Downloading and Installing R
First, users should download R by navigating to the following website: https://www.r-project.org/
And then clicking the ‘download R’ link:
This link will navigate you to the CRAN mirror website. Click on the CRAN mirror location that seems closest to your usual location:
This will lead you to the selected CRAN Network website (here, https://archive.linux.duke.edu/cran/), where you will again select a download option:
Then, select the top (representing the most recent) available .pkg file to download, and then install according to your computer’s typical program installation steps.
Downloading and Installing R Studio
What is R Studio? RStudio is an Integrated Development Environment (IDE) for R, which makes it more ‘user friendly’ when developing and using R script.
RStudio Desktop is a desktop application that can be downloaded for free, online. To download RStudio:
- Navigate to: https://rstudio.com/products/rstudio/download/
- Select the free RStudio Desktop option, and click “DOWNLOAD”
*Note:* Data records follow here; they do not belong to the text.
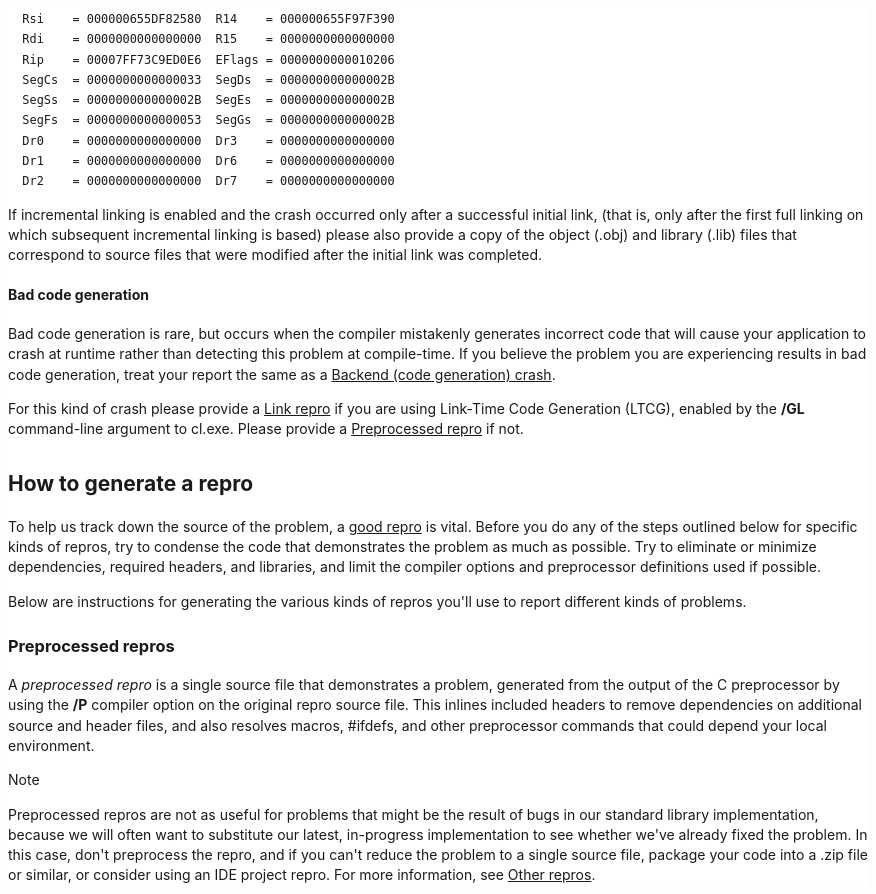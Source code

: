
 ```Output
  Rsi    = 000000655DF82580  R14    = 000000655F97F390
  Rdi    = 0000000000000000  R15    = 0000000000000000
  Rip    = 00007FF73C9ED0E6  EFlags = 0000000000010206
  SegCs  = 0000000000000033  SegDs  = 000000000000002B
  SegSs  = 000000000000002B  SegEs  = 000000000000002B
  SegFs  = 0000000000000053  SegGs  = 000000000000002B
  Dr0    = 0000000000000000  Dr3    = 0000000000000000
  Dr1    = 0000000000000000  Dr6    = 0000000000000000
  Dr2    = 0000000000000000  Dr7    = 0000000000000000
```

If incremental linking is enabled and the crash occurred only after a successful initial link, (that is, only after the first full linking on which subsequent incremental linking is based) please also provide a copy of the object (.obj) and library (.lib) files that correspond to source files that were modified after the initial link was completed.

#### Bad code generation

Bad code generation is rare, but occurs when the compiler mistakenly generates incorrect code that will cause your application to crash at runtime rather than detecting this problem at compile-time. If you believe the problem you are experiencing results in bad code generation, treat your report the same as a [Backend (code generation) crash](#backend-code-generation-crash).

For this kind of crash please provide a [Link repro](#link-repros) if you are using Link-Time Code Generation (LTCG), enabled by the **/GL** command-line argument to cl.exe. Please provide a [Preprocessed repro](#preprocessed-repros) if not.

## How to generate a repro

To help us track down the source of the problem, a [good repro](#what-makes-a-good-repro) is vital. Before you do any of the steps outlined below for specific kinds of repros, try to condense the code that demonstrates the problem as much as possible. Try to eliminate or minimize dependencies, required headers, and libraries, and limit the compiler options and preprocessor definitions used if possible.

Below are instructions for generating the various kinds of repros you'll use to report different kinds of problems.

### Preprocessed repros

A *preprocessed repro* is a single source file that demonstrates a problem, generated from the output of the C preprocessor by using the **/P** compiler option on the original repro source file. This inlines included headers to remove dependencies on additional source and header files, and also resolves macros, #ifdefs, and other preprocessor commands that could depend your local environment.

> [!NOTE]
> Preprocessed repros are not as useful for problems that might be the result of bugs in our standard library implementation, because we will often want to substitute our latest, in-progress implementation to see whether we've already fixed the problem. In this case, don't preprocess the repro, and if you can't reduce the problem to a single source file, package your code into a .zip file or similar, or consider using an IDE project repro. For more information, see [Other repros](#other-repros).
- Then download the top (most recent) RStudio Desktop option for your operating system
Here is a screenshot of what R script looks like within RStudio:
R Packages
One of the major benefits to coding in the R language is access to the continually expanding resource of thousands of user-developed packages that aid in improved data analyses and methods sharing. Packages have varying utilities, spanning basic organization and manipulation of data, visualizing data, and more advanced approaches to parse and analyze data, with examples included in all of the proceeding training modules.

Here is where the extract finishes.